What this task involves: Find the string "tabular" in the records and copy each line where it occurs.

[Excerpted records]

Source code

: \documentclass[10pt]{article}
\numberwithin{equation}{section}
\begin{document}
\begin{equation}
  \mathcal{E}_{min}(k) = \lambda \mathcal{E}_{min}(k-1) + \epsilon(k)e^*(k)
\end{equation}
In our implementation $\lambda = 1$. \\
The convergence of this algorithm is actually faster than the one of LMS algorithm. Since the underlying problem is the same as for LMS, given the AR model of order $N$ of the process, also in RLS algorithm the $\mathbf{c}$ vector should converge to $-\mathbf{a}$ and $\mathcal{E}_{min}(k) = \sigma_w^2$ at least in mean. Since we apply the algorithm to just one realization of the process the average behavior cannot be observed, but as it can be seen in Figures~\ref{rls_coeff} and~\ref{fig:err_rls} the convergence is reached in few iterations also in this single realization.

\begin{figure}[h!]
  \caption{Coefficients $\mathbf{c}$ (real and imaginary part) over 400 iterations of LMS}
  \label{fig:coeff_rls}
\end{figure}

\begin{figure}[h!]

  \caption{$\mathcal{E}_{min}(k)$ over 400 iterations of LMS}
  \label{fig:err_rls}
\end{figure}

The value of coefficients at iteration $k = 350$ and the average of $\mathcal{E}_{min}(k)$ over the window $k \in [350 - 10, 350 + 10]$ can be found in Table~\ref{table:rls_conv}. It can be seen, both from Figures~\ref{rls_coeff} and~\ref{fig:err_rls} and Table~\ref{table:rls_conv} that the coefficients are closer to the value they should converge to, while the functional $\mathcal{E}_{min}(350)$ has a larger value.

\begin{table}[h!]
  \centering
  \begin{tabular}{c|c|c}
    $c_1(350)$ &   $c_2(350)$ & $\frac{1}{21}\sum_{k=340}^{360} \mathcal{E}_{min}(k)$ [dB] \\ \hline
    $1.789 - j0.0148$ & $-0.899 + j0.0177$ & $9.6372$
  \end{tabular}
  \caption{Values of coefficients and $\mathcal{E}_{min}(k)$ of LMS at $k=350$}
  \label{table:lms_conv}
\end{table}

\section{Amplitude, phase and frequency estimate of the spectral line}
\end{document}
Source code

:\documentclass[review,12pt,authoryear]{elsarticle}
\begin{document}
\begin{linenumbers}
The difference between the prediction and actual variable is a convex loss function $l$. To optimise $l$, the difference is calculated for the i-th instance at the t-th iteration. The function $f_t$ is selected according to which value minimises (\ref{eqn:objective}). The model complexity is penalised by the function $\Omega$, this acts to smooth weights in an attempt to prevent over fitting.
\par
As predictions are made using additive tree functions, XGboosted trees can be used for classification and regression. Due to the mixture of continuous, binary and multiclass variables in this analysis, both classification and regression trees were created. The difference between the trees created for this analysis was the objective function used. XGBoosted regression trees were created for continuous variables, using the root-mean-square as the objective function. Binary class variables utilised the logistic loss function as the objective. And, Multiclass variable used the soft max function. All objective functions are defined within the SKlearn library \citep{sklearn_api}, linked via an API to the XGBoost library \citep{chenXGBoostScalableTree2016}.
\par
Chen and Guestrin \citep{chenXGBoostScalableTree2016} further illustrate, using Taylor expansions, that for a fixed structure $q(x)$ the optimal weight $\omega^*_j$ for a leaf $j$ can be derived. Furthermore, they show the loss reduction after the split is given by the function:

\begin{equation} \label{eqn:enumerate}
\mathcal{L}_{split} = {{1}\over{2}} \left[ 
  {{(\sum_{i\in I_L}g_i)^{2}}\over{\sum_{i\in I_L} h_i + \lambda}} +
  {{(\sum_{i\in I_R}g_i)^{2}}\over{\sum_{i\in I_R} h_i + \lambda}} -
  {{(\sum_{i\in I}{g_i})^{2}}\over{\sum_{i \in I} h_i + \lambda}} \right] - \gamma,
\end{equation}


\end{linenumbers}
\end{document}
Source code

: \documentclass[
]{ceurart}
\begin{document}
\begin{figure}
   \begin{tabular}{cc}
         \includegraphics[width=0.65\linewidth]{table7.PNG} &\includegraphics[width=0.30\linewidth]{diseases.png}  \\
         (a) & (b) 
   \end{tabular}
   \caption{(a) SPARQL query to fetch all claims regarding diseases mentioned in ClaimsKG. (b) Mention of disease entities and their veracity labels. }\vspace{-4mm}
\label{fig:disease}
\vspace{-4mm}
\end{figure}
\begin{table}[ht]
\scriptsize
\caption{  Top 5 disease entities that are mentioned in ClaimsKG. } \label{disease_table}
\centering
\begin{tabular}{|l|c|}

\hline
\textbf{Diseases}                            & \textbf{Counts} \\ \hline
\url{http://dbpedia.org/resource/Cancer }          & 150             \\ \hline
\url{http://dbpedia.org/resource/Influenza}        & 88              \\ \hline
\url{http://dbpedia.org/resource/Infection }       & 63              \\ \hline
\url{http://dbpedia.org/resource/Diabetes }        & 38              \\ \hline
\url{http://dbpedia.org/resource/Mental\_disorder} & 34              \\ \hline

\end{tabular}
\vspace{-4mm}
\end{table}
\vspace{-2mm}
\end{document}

[/Excerpted records]

Task answer:
  \begin{tabular}{c|c|c}
  \end{tabular}
   \begin{tabular}{cc}
   \end{tabular}
\begin{tabular}{|l|c|}
\end{tabular}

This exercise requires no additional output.